# Exercise goal:
All lines in the records below with the word "names" must be returned.

── Extracted entries ──

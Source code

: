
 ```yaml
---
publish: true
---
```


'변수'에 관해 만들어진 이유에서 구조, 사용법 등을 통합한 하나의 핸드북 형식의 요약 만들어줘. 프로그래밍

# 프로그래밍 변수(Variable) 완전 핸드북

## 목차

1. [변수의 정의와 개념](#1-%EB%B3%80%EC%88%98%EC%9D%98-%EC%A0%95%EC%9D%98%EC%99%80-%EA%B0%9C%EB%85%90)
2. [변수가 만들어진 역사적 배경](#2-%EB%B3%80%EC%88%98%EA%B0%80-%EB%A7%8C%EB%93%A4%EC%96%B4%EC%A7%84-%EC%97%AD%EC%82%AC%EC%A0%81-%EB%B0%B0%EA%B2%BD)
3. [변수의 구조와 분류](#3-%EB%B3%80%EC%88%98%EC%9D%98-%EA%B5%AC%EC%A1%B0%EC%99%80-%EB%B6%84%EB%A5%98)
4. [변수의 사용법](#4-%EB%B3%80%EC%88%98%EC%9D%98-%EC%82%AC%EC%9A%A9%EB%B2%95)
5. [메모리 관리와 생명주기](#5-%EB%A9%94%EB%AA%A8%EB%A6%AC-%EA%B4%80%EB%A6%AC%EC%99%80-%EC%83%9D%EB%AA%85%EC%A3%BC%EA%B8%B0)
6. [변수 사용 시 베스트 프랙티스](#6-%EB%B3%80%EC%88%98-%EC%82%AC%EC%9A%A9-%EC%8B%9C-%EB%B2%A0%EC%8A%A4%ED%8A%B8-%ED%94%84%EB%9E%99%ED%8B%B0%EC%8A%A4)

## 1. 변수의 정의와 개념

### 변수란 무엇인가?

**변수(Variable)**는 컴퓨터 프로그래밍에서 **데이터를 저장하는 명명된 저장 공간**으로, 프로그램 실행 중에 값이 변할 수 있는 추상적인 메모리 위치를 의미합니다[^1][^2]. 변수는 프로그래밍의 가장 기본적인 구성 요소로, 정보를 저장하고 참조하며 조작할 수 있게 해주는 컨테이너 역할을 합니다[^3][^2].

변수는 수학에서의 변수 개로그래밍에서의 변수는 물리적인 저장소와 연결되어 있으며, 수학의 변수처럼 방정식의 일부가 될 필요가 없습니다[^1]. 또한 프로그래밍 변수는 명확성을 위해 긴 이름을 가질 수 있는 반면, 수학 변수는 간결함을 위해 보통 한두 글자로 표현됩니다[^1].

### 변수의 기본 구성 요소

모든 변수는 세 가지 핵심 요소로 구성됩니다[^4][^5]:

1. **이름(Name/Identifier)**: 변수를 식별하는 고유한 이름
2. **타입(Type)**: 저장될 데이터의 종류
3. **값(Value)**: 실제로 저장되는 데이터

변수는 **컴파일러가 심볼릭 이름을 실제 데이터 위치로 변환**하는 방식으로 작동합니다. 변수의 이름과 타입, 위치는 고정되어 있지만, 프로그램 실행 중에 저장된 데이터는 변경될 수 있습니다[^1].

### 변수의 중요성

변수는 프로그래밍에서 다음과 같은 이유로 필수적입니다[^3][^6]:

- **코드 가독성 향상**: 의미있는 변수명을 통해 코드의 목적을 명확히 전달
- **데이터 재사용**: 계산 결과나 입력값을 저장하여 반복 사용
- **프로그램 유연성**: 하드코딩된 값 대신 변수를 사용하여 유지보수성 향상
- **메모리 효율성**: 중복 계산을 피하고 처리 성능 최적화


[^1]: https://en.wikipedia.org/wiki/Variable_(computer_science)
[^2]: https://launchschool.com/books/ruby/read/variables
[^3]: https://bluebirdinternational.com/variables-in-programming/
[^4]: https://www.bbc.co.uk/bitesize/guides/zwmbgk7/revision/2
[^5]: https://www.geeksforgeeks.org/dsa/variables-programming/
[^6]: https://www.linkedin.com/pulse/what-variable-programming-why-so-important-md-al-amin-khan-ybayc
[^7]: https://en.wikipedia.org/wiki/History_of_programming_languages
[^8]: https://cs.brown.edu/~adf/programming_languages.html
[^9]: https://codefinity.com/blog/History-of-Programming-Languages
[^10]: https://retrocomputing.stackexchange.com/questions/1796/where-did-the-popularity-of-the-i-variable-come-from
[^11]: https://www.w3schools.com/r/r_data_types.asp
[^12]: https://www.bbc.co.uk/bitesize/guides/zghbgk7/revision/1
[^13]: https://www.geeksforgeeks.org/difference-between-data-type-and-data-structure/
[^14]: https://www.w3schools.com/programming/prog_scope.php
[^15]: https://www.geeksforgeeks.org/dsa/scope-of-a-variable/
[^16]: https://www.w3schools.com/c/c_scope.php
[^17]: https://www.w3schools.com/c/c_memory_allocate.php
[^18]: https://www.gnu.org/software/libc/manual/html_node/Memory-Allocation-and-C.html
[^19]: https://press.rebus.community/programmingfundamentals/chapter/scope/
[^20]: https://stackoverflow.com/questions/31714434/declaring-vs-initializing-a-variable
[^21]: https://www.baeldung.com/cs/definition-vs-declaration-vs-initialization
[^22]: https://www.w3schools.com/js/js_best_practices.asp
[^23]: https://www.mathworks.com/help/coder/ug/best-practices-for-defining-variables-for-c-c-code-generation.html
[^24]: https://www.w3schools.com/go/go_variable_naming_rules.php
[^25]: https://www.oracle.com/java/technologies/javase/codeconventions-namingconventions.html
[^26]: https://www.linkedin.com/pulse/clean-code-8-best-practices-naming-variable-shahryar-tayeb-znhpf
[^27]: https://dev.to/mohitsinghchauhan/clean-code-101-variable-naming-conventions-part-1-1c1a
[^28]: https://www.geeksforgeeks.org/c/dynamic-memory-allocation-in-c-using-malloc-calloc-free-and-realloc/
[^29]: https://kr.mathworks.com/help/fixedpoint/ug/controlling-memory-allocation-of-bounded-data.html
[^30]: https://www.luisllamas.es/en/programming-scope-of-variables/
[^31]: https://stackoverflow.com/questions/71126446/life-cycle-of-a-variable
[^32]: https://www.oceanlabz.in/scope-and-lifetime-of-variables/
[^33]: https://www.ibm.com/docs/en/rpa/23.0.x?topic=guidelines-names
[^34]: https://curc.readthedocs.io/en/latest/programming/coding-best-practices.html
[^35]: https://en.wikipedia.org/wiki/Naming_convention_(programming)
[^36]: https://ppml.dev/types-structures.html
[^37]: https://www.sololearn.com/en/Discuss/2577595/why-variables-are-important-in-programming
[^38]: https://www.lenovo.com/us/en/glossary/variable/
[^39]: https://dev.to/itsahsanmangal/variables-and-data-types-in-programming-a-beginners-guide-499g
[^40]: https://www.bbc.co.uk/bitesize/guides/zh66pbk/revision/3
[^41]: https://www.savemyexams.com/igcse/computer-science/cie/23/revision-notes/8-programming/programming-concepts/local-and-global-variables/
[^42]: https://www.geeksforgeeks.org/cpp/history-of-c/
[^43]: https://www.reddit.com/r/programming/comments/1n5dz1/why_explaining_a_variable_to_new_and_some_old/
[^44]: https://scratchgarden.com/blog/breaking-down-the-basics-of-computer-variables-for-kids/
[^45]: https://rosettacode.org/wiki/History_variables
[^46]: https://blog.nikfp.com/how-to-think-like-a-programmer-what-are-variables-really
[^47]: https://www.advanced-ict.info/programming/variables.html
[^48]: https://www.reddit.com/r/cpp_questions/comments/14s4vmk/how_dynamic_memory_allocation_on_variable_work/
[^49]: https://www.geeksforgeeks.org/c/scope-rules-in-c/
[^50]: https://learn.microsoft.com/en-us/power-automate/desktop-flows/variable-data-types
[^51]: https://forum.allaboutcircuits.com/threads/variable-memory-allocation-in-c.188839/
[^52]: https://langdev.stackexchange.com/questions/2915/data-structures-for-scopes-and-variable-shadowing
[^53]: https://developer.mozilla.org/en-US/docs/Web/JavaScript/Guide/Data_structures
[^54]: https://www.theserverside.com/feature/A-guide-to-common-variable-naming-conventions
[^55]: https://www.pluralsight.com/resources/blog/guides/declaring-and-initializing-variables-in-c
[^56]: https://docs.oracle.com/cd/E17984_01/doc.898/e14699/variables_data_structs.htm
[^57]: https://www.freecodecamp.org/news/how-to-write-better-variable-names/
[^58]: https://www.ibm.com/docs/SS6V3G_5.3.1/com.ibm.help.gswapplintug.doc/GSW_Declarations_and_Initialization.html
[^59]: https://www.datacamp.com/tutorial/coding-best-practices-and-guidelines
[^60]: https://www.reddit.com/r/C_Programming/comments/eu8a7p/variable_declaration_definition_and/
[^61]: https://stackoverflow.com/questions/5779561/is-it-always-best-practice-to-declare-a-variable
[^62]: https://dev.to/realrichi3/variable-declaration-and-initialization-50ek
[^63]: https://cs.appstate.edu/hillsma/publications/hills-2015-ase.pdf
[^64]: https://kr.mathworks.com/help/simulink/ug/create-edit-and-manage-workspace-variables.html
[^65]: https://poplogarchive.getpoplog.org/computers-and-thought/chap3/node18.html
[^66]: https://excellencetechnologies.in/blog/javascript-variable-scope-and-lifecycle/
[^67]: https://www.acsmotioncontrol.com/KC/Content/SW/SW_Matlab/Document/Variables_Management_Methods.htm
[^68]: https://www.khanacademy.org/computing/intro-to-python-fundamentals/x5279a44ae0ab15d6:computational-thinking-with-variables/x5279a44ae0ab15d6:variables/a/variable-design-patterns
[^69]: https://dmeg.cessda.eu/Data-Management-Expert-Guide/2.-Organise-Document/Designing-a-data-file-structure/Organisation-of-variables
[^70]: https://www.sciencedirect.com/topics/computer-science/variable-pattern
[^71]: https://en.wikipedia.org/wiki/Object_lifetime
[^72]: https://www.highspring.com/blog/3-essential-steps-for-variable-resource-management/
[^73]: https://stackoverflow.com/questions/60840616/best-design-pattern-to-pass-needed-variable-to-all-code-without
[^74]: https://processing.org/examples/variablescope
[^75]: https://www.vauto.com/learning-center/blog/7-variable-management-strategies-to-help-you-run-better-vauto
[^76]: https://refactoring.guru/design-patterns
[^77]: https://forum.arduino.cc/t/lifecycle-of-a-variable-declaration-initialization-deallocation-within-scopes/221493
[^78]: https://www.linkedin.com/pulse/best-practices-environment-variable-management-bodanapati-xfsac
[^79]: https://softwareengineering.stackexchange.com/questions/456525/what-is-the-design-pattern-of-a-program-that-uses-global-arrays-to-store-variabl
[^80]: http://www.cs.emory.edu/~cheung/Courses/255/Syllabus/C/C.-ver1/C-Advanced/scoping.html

───
── Extracted entries ──

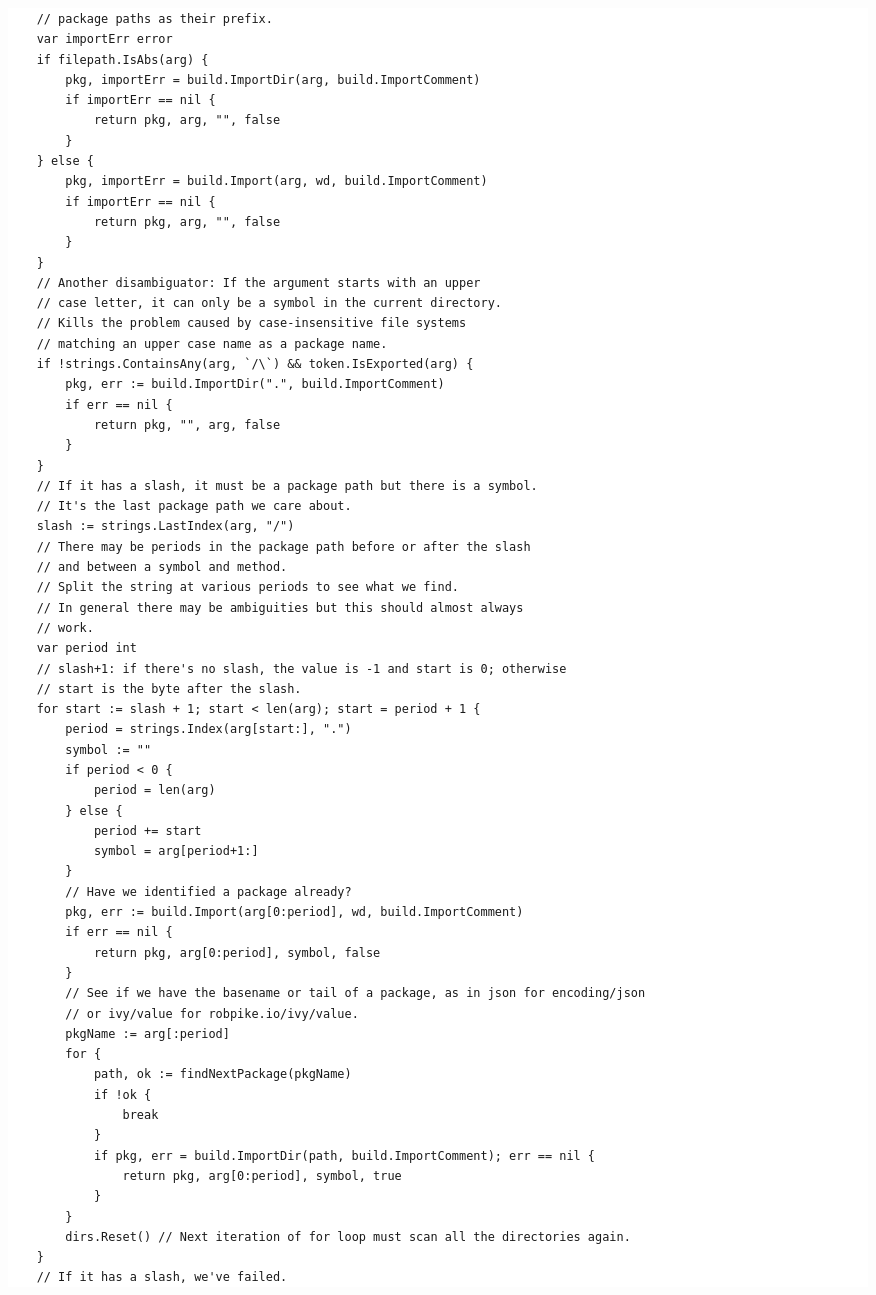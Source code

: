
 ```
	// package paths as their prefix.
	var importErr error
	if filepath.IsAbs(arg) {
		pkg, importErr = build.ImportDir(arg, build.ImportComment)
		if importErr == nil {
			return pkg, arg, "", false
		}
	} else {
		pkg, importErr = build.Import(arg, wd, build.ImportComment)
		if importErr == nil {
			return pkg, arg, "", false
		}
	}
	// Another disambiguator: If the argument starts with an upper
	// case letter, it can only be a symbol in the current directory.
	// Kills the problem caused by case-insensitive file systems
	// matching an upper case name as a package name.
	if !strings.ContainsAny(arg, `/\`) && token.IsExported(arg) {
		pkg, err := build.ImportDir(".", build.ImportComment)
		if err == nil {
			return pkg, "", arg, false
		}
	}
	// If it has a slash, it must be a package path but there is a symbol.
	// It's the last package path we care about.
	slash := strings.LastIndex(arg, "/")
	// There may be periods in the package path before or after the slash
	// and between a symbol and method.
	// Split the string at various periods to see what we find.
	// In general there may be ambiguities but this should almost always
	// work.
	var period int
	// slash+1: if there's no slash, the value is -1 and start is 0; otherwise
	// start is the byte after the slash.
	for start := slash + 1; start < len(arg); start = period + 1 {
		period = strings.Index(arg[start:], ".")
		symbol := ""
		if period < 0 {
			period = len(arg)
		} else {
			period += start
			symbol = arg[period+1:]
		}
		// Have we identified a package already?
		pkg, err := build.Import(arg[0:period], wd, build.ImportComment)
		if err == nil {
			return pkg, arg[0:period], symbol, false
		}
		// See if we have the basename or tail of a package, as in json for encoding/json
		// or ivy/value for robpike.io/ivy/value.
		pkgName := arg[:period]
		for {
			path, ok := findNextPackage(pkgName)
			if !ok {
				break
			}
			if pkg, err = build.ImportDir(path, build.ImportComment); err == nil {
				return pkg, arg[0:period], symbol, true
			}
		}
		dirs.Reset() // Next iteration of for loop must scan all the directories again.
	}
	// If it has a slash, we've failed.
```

───

# Solution for this task:
[^33]: https://www.ibm.com/docs/en/rpa/23.0.x?topic=guidelines-names
[^57]: https://www.freecodecamp.org/news/how-to-write-better-variable-names/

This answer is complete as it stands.